RoadTest: R&S NGP814 Power Supply
Evaluation Type: Power Supplies
Did you receive all parts the manufacturer stated would be included in the package?: True
What other parts do you consider comparable to this product?: Regatron TopCon programmable PSU, Keysight E36200/E36300.
What were the biggest problems encountered?: Channel adjustment calibration failed. Noticeable mismatch in parallel mode. High current overshoot when current level rises.
I would like to first thank element14 and R&S for this opportunity to test and review the NGP814, I have enjoyed the learning curve while doing the road test.
I applied for this test hoping to investigate and experience the capabilities of a power supply in this range, especially the arbitrary function generator combined with various possible series and parallel combinations.
Power supplies I have used in the past were either on the low end or high end application specific devices. Most low end power supplies offer basic features and don't provide logging or automated testing, however this was not what they are designed for. Application specific programmable power supplies like solar array simulators are designed with a specific application in mind, bulky, and much more expensive than general purpose devices. In the case of the NGP814 it is right in that sweet spot in between, I think the selling point is that it combines various devices into one.
- Four galvanically isolated channels: this offer a very versatile setup capable of covering a wide range of voltages and currents within the 800W rated power.
- Touchscreen and easy to use interface.
- Supports LAN, GPIB, USB connections.
- Arbitrary function generator.
- Supports SCPI commands.
- Compact size considering its rated power.
- Quiet big and heavy for a benchtop device, ideally needs to be rackmounted.
- PC software does not cover the features the device offers.
- Documentation is not intuitive.
- Rear connectors have a relatively small pitch considering the wire gauge needed for high power use cases.
- High current overshoot.
Unboxing & First impression
The device arrived safely and functional, which is surprising considering the state of the box which seems to have been thrown around during transit. the box contents are:
To avoid any noise coming from mains and for safe operation, all devices are powered through AC power conditioner/distribution units "Samson PowerBrite PB10 Pro".

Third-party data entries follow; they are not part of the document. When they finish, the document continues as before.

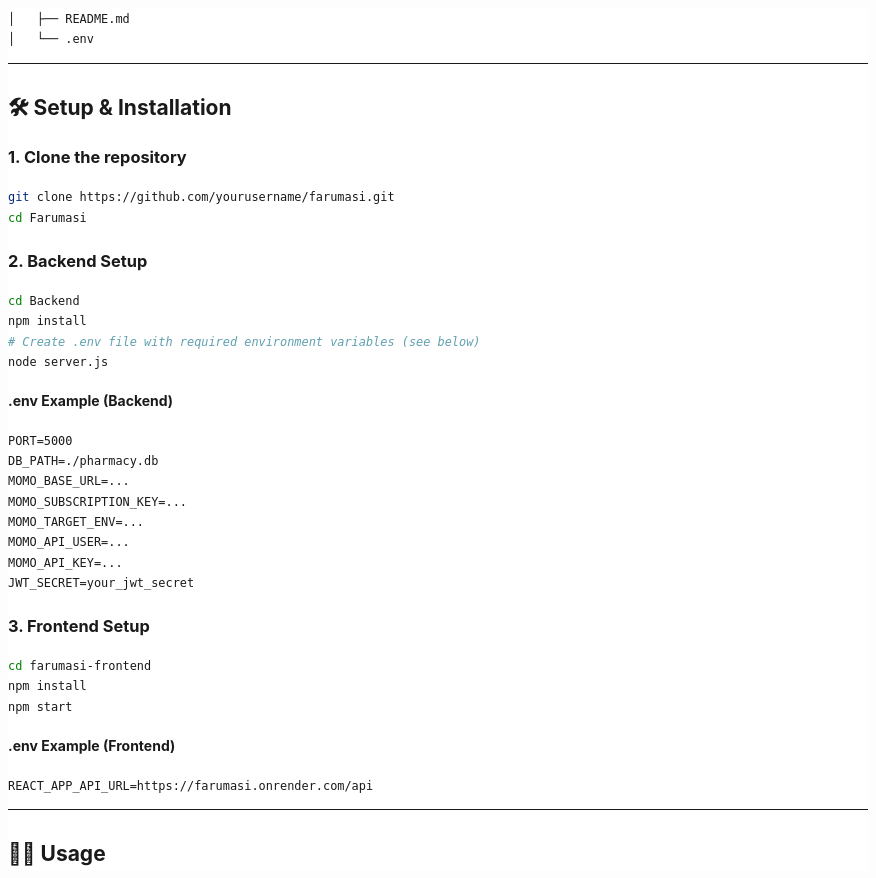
 ```
│   ├── README.md
│   └── .env
```

---

## 🛠️ Setup & Installation

### 1. Clone the repository

```bash
git clone https://github.com/yourusername/farumasi.git
cd Farumasi
```

### 2. Backend Setup

```bash
cd Backend
npm install
# Create .env file with required environment variables (see below)
node server.js
```

#### .env Example (Backend)

```
PORT=5000
DB_PATH=./pharmacy.db
MOMO_BASE_URL=...
MOMO_SUBSCRIPTION_KEY=...
MOMO_TARGET_ENV=...
MOMO_API_USER=...
MOMO_API_KEY=...
JWT_SECRET=your_jwt_secret
```

### 3. Frontend Setup

```bash
cd farumasi-frontend
npm install
npm start
```

#### .env Example (Frontend)

```
REACT_APP_API_URL=https://farumasi.onrender.com/api
```

---

## 🧑‍💻 Usage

Unlike what you find in many other test and measurement equipment, the rear inputs are directly connected to the front banana plug inputs with no need for any buttons to be pressed to switch between them, my only comment about the rear input is to be careful of short circuit, got to make sure the cable sleeve is reaching inside the slot and bare wire is fully inside the contacts. This was tricky because I am using high current rating wires with a 4 mm² core cross section, especially when using the device in series and parallel configurations.
To work with high voltage and current, cables and test leads needed to be rated accordingly. Usually there is some tolerance margine but not recommended. The cables I am using are rated for up to 55A, which covers the tests I am doing.
4 mm², single-core, Black, 1m
Cross section: 4 mm²
System voltage: 1000 V
Rated current: 55 A according to DIN VDE 0298 part 4
Operating temperature range: -40 – 120 °C
For this road test I decided to separate each test in a blog to make it easier to navigate. I have seen some other road tests done this way and found it much easier to go through the full report and find content.
Part 5: Curve Sequence and Inverter Testing (Delayed until inverter is sent back from manufacturer due to a fault in inverter)
The device weighs around 10kg, and for that the thin cardboard used in packaging could barely hold it in. A higher grade thick cardboard and nylon straps can provide better protection. The photos in the "Unboxing" section of the review show that the box was bent due to the heavy weight of the unit.
Overall the device is very well built, noise levels are minimum, and designed to give flexibility in automated testing. Having four galvanically isolated channels can be very useful, when combined the device can achieve higher voltages and currents, and when separate they can be used to test multiple devices at the same time. One more important advantage of having four channels is that in the design stage, you can supply a prototype with various voltages at the same time (i.e. in automotive applications: 5V,12V, or 48V), this can help the designer focus on functionality and deliver a POC faster then revisit the power circuit design at a later stage.
One issue that burnt the test equipment fuse, was the current overshoot shown in Part 5.
A feature that can add a lot of value to the NGP800 series is "connection mode" (independent, series, parallel) where the device can automatically lower mismatch in parallel mode and internal switching can connect the channels contacts to eliminate the need for a bunch of external wires and avoid mismatch in cable length.
Yes I would have preferred to see more spacing between the rear connectors, and a better PC software, but my conclusion is that the pros overcome the cons. A lot of horse power and various features within a very good price range for a power supply of this calibur.